Korzystając z internetu posługujemy się tzw. komunikacją zapośredniczoną, która różni się od codziennej komunikacji, w której spotykamy naszych rozmówców twarzą w twarz. Właśnie pewne cechy tej komunikacji powodują, że w internecie bardzo łatwo zrobić coś, czego będziemy później żałowali. Czatując nie widzimy reakcji emocjonalnych osoby lub osób, z którymi się komunikujemy. Możemy myśleć, że nasz żart jest świetny i zakładamy, że dla drugiej strony jest równie zabawny. Tymczasem nie widząc rekacji, wyrazu twarzy, postawy ciała, często nie jesteśmy w stanie się zorientować czy nasze słowa wywołały nieprzyjemne emocje u drugiej osoby. Do tego dochodzi fakt, że często osoba czyta lub ogląda to, co umieściliśmy w sieci nie od razu, ale po pewnym czasie. Nadawca widząc brak reakcji myśli, że nie robi nic złego. Zjawisko to jest związane z opisywanym w psychologii tzw. efektem kabiny pilota (podczas II wojny światowej piloci bombowców doświadczali mniejszego stresu niż żołnierze piechoty, wynika to z tego, że nie widzieli bezpośrednio ludzi cierpiących w wyniku ich działań). Podobnie jest, kiedy ktoś atakuje w internecie – tutaj także skutki nie są zwykle widoczne od razu. Kolejną kwestią to poczucie anonimowości. Osoba, która komunikuje się online, w niektórych przypadkach ma poczucie, że nie można jej zidentyfikować (co rzadko jest prawdą – technicznie prawie zawsze można odnaleźć taką osobę). Prowadzi to do rozhamowania – osoba podejmuje działania, których nigdy nie podjęłaby w sytuacji, gdy jest rozpoznawalna, np. rozmawiając z kimś twarzą w twarz. Jak widać mechanizmy psychologiczne komunikacji w internecie mogą sprawić, że zaczniemy lub będziemy kontynuować niewłaściwe działania wobec innych internautów, czasami kompletnie nieświadomie. 

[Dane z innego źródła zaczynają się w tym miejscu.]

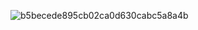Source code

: ![b5becede895cb02ca0d630cabc5a8a4b](https://file.garden/Zpt04KL0r1V-kQd1/decos/7b3174ae0bffd3c3346a4ef7dd2e632b.png)


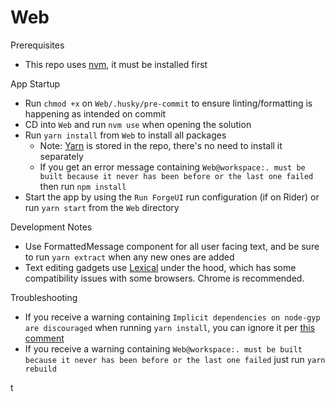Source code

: # Web

Prerequisites
- This repo uses [nvm](https://github.com/nvm-sh/nvm#intro), it must be installed first

App Startup
- Run `chmod +x` on `Web/.husky/pre-commit` to ensure linting/formatting is happening as intended on commit
- CD into `Web` and run `nvm use` when opening the solution
- Run `yarn install` from `Web` to install all packages
  - Note: [Yarn](https://yarnpkg.com/) is stored in the repo, there's no need to install it separately
  - If you get an error message containing ` Web@workspace:. must be built because it never has been before or the last one failed
    ` then run `npm install`
- Start the app by using the `Run ForgeUI` run configuration (if on Rider) or run `yarn start` from the `Web` directory

Development Notes
- Use FormattedMessage component for all user facing text, and be sure to run `yarn extract` when any new ones are added
- Text editing gadgets use [Lexical](lexical.dev) under the hood, which has some compatibility issues with some browsers. Chrome is recommended.

Troubleshooting
- If you receive a warning containing `Implicit dependencies on node-gyp are discouraged` when running `yarn install`, you can ignore it per [this comment](https://github.com/yarnpkg/yarn/issues/8052#issuecomment-735764698)
- If you receive a warning containing `Web@workspace:. must be built because it never has been before or the last one failed` just run `yarn rebuild`

t
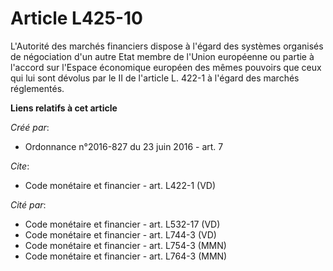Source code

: # Article L425-10

L'Autorité des marchés financiers dispose à l'égard des systèmes organisés de négociation d'un autre Etat membre de l'Union
européenne ou partie à l'accord sur l'Espace économique européen des mêmes pouvoirs que ceux qui lui sont dévolus par le II
de l'article L. 422-1 à l'égard des marchés réglementés.

**Liens relatifs à cet article**

_Créé par_:

  - Ordonnance n°2016-827 du 23 juin 2016 - art. 7

_Cite_:

  - Code monétaire et financier - art. L422-1 (VD)

_Cité par_:

  - Code monétaire et financier - art. L532-17 (VD)
  - Code monétaire et financier - art. L744-3 (VD)
  - Code monétaire et financier - art. L754-3 (MMN)
  - Code monétaire et financier - art. L764-3 (MMN)
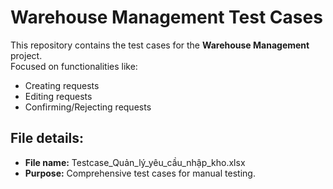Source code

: # Warehouse Management Test Cases

This repository contains the test cases for the **Warehouse Management** project.  
Focused on functionalities like:
- Creating requests
- Editing requests
- Confirming/Rejecting requests

## File details:
- **File name:** Testcase_Quản_lý_yêu_cầu_nhập_kho.xlsx  
- **Purpose:** Comprehensive test cases for manual testing.


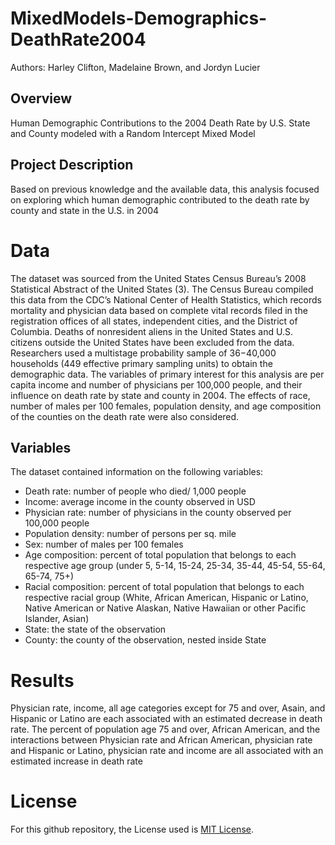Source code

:# MixedModels-Demographics-DeathRate2004

Authors: Harley Clifton, Madelaine Brown, and Jordyn Lucier

## Overview
Human Demographic Contributions to the 2004 Death Rate by U.S. State and County modeled with a Random Intercept Mixed Model

## Project Description
Based on previous knowledge and the available data, this analysis focused on exploring which human demographic contributed to the death rate by county and state in the U.S. in 2004

# Data
The dataset was sourced from the United States Census Bureau’s 2008 Statistical Abstract of the United States (3). The Census Bureau compiled this data from the CDC’s National Center of Health Statistics, which records mortality and physician data based on complete vital records filed in the registration offices of all states, independent cities, and the District of Columbia. Deaths of nonresident aliens in the United States and U.S. citizens outside the United States have been excluded from the data. Researchers used a multistage probability sample of 36−40,000 households (449 effective primary sampling units) to obtain the demographic data. The variables of primary interest for this analysis are per capita income and number of physicians per 100,000 people, and their influence on death rate by state and county in 2004. The effects of race, number of males per 100 females, population density, and age composition of the counties on the death rate were also considered.

## Variables
The dataset contained information on the following variables:
  
* Death rate: number of people who died/ 1,000 people
 * Income: average income in the county observed in USD
 * Physician rate: number of physicians in the county observed per 100,000 people
 * Population density: number of persons per sq. mile
 * Sex:  number of males per 100 females
 * Age composition: percent of total population that belongs to each respective age group (under 5, 5-14, 15-24, 25-34, 35-44, 45-54, 55-64, 65-74, 75+)
 * Racial composition: percent of total population that belongs to each respective racial group (White, African American, Hispanic or Latino, Native American or Native Alaskan, Native Hawaiian or other Pacific Islander, Asian)
 * State: the state of the observation
 * County: the county of the observation, nested inside State


# Results
Physician rate, income, all age categories except for 75 and over, Asain, and Hispanic or Latino are each associated with an estimated decrease in death rate. The percent of population age 75 and over, African American, and the interactions between Physician rate and African American, physician rate and Hispanic or Latino, physician rate and income are all associated with an estimated increase in death rate 



# License
For this github repository, the License used is [MIT License](https://opensource.org/license/mit/).
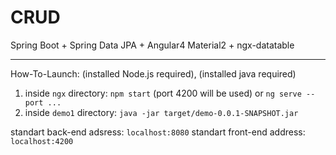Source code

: # CRUD
Spring Boot + Spring Data JPA + Angular4 Material2 + ngx-datatable 

------------------------------------------------
How-To-Launch:
(installed Node.js required), (installed java required)

1. inside `ngx` directory: `npm start` (port 4200 will be used) or `ng serve --port ...` 
2. inside `demo1` directory: `java -jar target/demo-0.0.1-SNAPSHOT.jar`

standart back-end adsress: `localhost:8080`
standart front-end address: `localhost:4200`

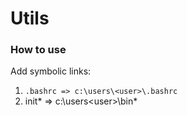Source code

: # Utils

### How to use 
Add symbolic links:
1. `.bashrc => c:\users\<user>\.bashrc`
2. init*  => c:\users\<user>\bin\*
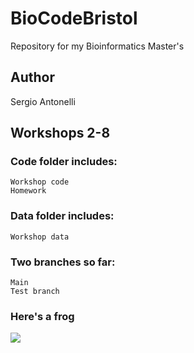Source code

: # BioCodeBristol
Repository for my Bioinformatics Master's

## Author

Sergio Antonelli

## Workshops 2-8

### Code folder includes:
    Workshop code
    Homework

### Data folder includes:
    Workshop data
    
### Two branches so far:
    Main
    Test branch
    
### Here's a frog

![](froggy.gif)


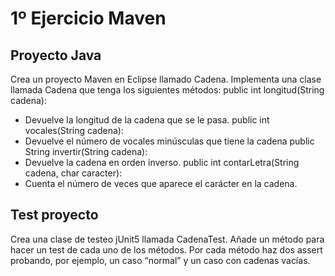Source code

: # 1º Ejercicio Maven
## Proyecto Java
Crea un proyecto Maven en Eclipse llamado Cadena. Implementa una clase llamada
Cadena que tenga los siguientes métodos:
public int longitud(String cadena):
- Devuelve la longitud de la cadena que se le pasa.
public int vocales(String cadena):
- Devuelve el número de vocales minúsculas que tiene la cadena
public String invertir(String cadena):
- Devuelve la cadena en orden inverso.
public int contarLetra(String cadena, char caracter):
- Cuenta el número de veces que aparece el carácter en la cadena.
## Test proyecto
Crea una clase de testeo jUnit5 llamada CadenaTest.
Añade un método para hacer un test de cada uno de los métodos. Por cada método
haz dos assert probando, por ejemplo, un caso “normal” y un caso con cadenas vacías.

Jak NIE stać się sprawcą agresji w internecie?

1. Zawsze publikując w internecie lub rozsyłając coś jako żart, poświęć chwilę na zastanowienie się, czy wszystkie osoby, których to dotyczy, będą odbierać to tak samo. Najważniejsze pytanie, które warto sobie zadać w takim momencie, to: czy, gdyby coś podobnego opublikowano na mój temat to też odebrał/a/bym to jako żart? Jeśli masz wątpliwości zapytaj kogoś innego, np. kolegę czy koleżankę – czasami, kiedy sprawa dotyczy nas trudno nam spojrzeć na nią obiektywnie.

2. Szczególnie uważaj na sytuacje, kiedy komunikując się przez internet doświadczasz silnych emocji, np. jesteś na kogoś zdenerwowany, gdyż uważasz, że zrobił ci coś nieprzyjemnego w szkole czy w sieci. Bardzo łatwo wtedy o impuls, który popchnie Cie do opublikowania czy przesłania czegoś, czego już nie będzie można wycofać. Warto wtedy odejść na jakiś czas od komputera, ochłonąć i zastanowić się, czy naprawdę chcemy coś opublikować lub wysłać. 

3. Pomyśl o innych. Kiedy widzimy, że nasza koleżanka czy kolega działa nerwowo i chce komuś zrobić przykrość w interencie możemy ją lub jego powstrzymać. Czasami nasz głos rozsądku w takich sytuacjach może być skuteczny i ta osoba zrezygnuje z pomysłu. Kto wie, może w innej sytuacji kolega czy koleżanka powstrzyma nas?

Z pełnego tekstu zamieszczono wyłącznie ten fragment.